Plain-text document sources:

______________________________

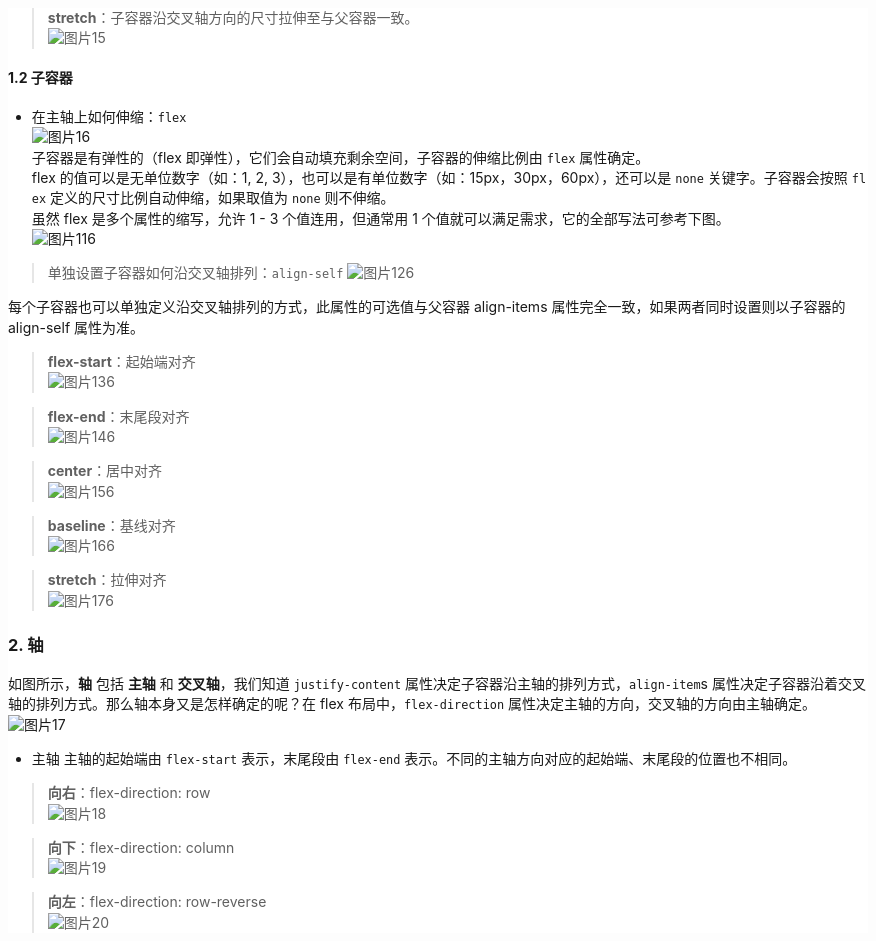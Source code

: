 > **stretch**：子容器沿交叉轴方向的尺寸拉伸至与父容器一致。  
![图片15](https://dn-mhke0kuv.qbox.me/160170b3d2022800ffea.png?imageView2/0/w/1280/h/960/format/webp/ignore-error/1)  


#### 1.2 子容器
* 在主轴上如何伸缩：`flex`  
![图片16](https://dn-mhke0kuv.qbox.me/089d48122453e9fc372c.png?imageView2/0/w/1280/h/960/format/webp/ignore-error/1)  
子容器是有弹性的（flex 即弹性），它们会自动填充剩余空间，子容器的伸缩比例由 `flex` 属性确定。  
flex 的值可以是无单位数字（如：1, 2, 3），也可以是有单位数字（如：15px，30px，60px），还可以是 `none` 关键字。子容器会按照 `flex` 定义的尺寸比例自动伸缩，如果取值为 `none` 则不伸缩。  
虽然 flex 是多个属性的缩写，允许 1 - 3 个值连用，但通常用 1 个值就可以满足需求，它的全部写法可参考下图。  
![图片116](https://dn-mhke0kuv.qbox.me/78e9030183f686e0b6ed.png?imageView2/0/w/1280/h/960/format/webp/ignore-error/1)  

> 单独设置子容器如何沿交叉轴排列：`align-self`
![图片126](https://dn-mhke0kuv.qbox.me/1d09fe5bb413a6dfa5dd.png?imageView2/0/w/1280/h/960/format/webp/ignore-error/1)  

每个子容器也可以单独定义沿交叉轴排列的方式，此属性的可选值与父容器 align-items 属性完全一致，如果两者同时设置则以子容器的 align-self 属性为准。

> **flex-start**：起始端对齐  
![图片136](https://dn-mhke0kuv.qbox.me/93d138727b9dd780bdda.png?imageView2/0/w/1280/h/960/format/webp/ignore-error/1)  

> **flex-end**：末尾段对齐  
![图片146](https://dn-mhke0kuv.qbox.me/112f075777fdcb6f5d6f.png?imageView2/0/w/1280/h/960/format/webp/ignore-error/1)  
  
> **center**：居中对齐  
![图片156](https://dn-mhke0kuv.qbox.me/d7b0131447247a5228fe.png?imageView2/0/w/1280/h/960/format/webp/ignore-error/1)  

> **baseline**：基线对齐  
![图片166](https://dn-mhke0kuv.qbox.me/26b04323df92c4b1b023.png?imageView2/0/w/1280/h/960/format/webp/ignore-error/1)  

> **stretch**：拉伸对齐  
![图片176](https://dn-mhke0kuv.qbox.me/ef196e2ba84c406c9ad6.png?imageView2/0/w/1280/h/960/format/webp/ignore-error/1)  

### 2. 轴
如图所示，**轴** 包括 **主轴** 和 **交叉轴**，我们知道 `justify-content` 属性决定子容器沿主轴的排列方式，`align-item`s 属性决定子容器沿着交叉轴的排列方式。那么轴本身又是怎样确定的呢？在 flex 布局中，`flex-direction` 属性决定主轴的方向，交叉轴的方向由主轴确定。  
![图片17](https://dn-mhke0kuv.qbox.me/5f2a17efffe8f3ab78a4.png?imageView2/0/w/1280/h/960/format/webp/ignore-error/1)  

* 主轴
主轴的起始端由 `flex-start` 表示，末尾段由 `flex-end` 表示。不同的主轴方向对应的起始端、末尾段的位置也不相同。  

> **向右**：flex-direction: row  
![图片18](https://dn-mhke0kuv.qbox.me/da0c2a225cbbdba47297.png?imageView2/0/w/1280/h/960/format/webp/ignore-error/1)  

> **向下**：flex-direction: column  
![图片19](https://dn-mhke0kuv.qbox.me/ab305a50ff35d7e7b6b4.png?imageView2/0/w/1280/h/960/format/webp/ignore-error/1)  

> **向左**：flex-direction: row-reverse  
![图片20](https://dn-mhke0kuv.qbox.me/f3b60f80ddd45974449d.png?imageView2/0/w/1280/h/960/format/webp/ignore-error/1)  
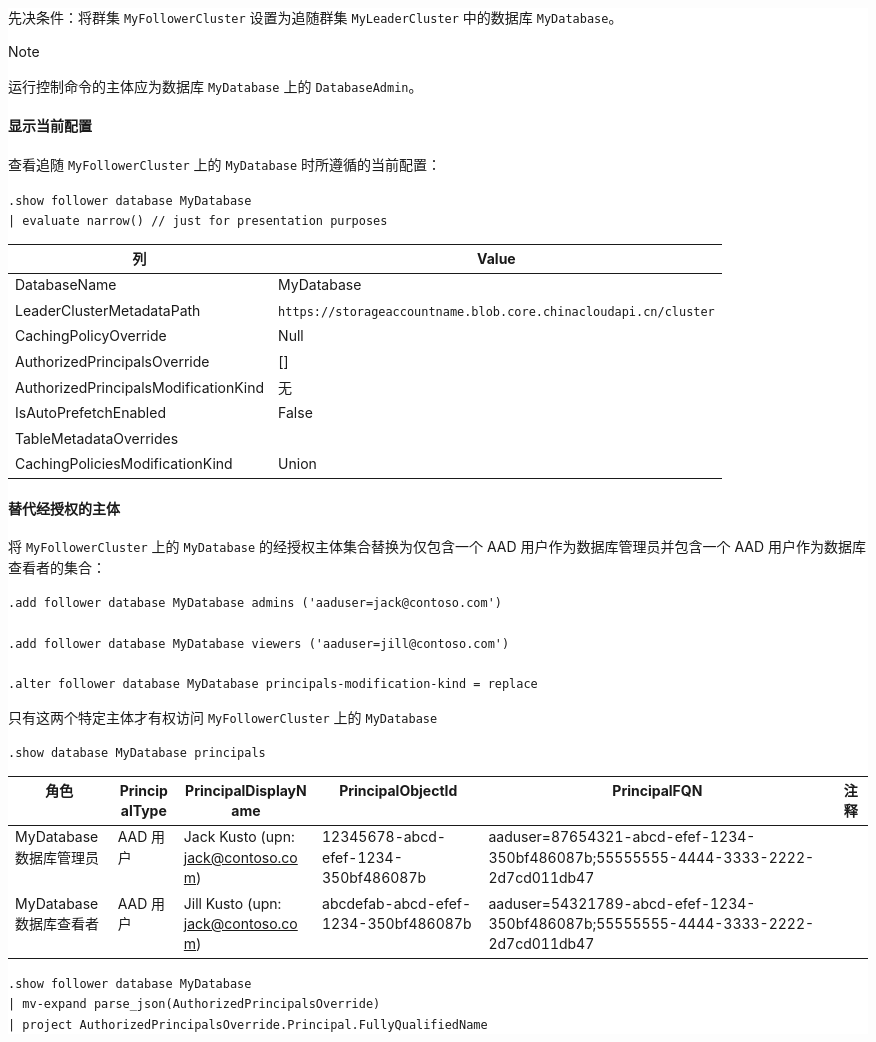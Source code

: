 先决条件：将群集 `MyFollowerCluster` 设置为追随群集 `MyLeaderCluster` 中的数据库 `MyDatabase`。

> [!NOTE]
> 运行控制命令的主体应为数据库 `MyDatabase` 上的 `DatabaseAdmin`。

#### <a name="show-the-current-configuration"></a>显示当前配置

查看追随 `MyFollowerCluster` 上的 `MyDatabase` 时所遵循的当前配置：

```kusto
.show follower database MyDatabase
| evaluate narrow() // just for presentation purposes
```

| 列                              | Value                                                    |
|-------------------------------------|----------------------------------------------------------|
|DatabaseName                         | MyDatabase                                               |
|LeaderClusterMetadataPath            | `https://storageaccountname.blob.core.chinacloudapi.cn/cluster` |
|CachingPolicyOverride                | Null                                                     |
|AuthorizedPrincipalsOverride         | []                                                       |
|AuthorizedPrincipalsModificationKind | 无                                                     |
|IsAutoPrefetchEnabled                | False                                                    |
|TableMetadataOverrides               |                                                          |
|CachingPoliciesModificationKind      | Union                                                    |                                                                                                                      |

#### <a name="override-authorized-principals"></a>替代经授权的主体

将 `MyFollowerCluster` 上的 `MyDatabase` 的经授权主体集合替换为仅包含一个 AAD 用户作为数据库管理员并包含一个 AAD 用户作为数据库查看者的集合：

```kusto
.add follower database MyDatabase admins ('aaduser=jack@contoso.com')

.add follower database MyDatabase viewers ('aaduser=jill@contoso.com')

.alter follower database MyDatabase principals-modification-kind = replace
```

只有这两个特定主体才有权访问 `MyFollowerCluster` 上的 `MyDatabase`

```kusto
.show database MyDatabase principals
```

| 角色                       | PrincipalType | PrincipalDisplayName                        | PrincipalObjectId                    | PrincipalFQN                                                                      | 注释 |
|----------------------------|---------------|---------------------------------------------|--------------------------------------|-----------------------------------------------------------------------------------|-------|
| MyDatabase 数据库管理员  | AAD 用户      | Jack Kusto    (upn: jack@contoso.com)       | 12345678-abcd-efef-1234-350bf486087b | aaduser=87654321-abcd-efef-1234-350bf486087b;55555555-4444-3333-2222-2d7cd011db47 |       |
| MyDatabase 数据库查看者 | AAD 用户      | Jill Kusto    (upn: jack@contoso.com)       | abcdefab-abcd-efef-1234-350bf486087b | aaduser=54321789-abcd-efef-1234-350bf486087b;55555555-4444-3333-2222-2d7cd011db47 |       |

```kusto
.show follower database MyDatabase
| mv-expand parse_json(AuthorizedPrincipalsOverride)
| project AuthorizedPrincipalsOverride.Principal.FullyQualifiedName
```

______________________________

The problem
Search the records for the word "AuthorizedPrincipalsOverride" and copy out every line that holds it.

Result of this task
|AuthorizedPrincipalsOverride         | []                                                       |
| mv-expand parse_json(AuthorizedPrincipalsOverride)
| project AuthorizedPrincipalsOverride.Principal.FullyQualifiedName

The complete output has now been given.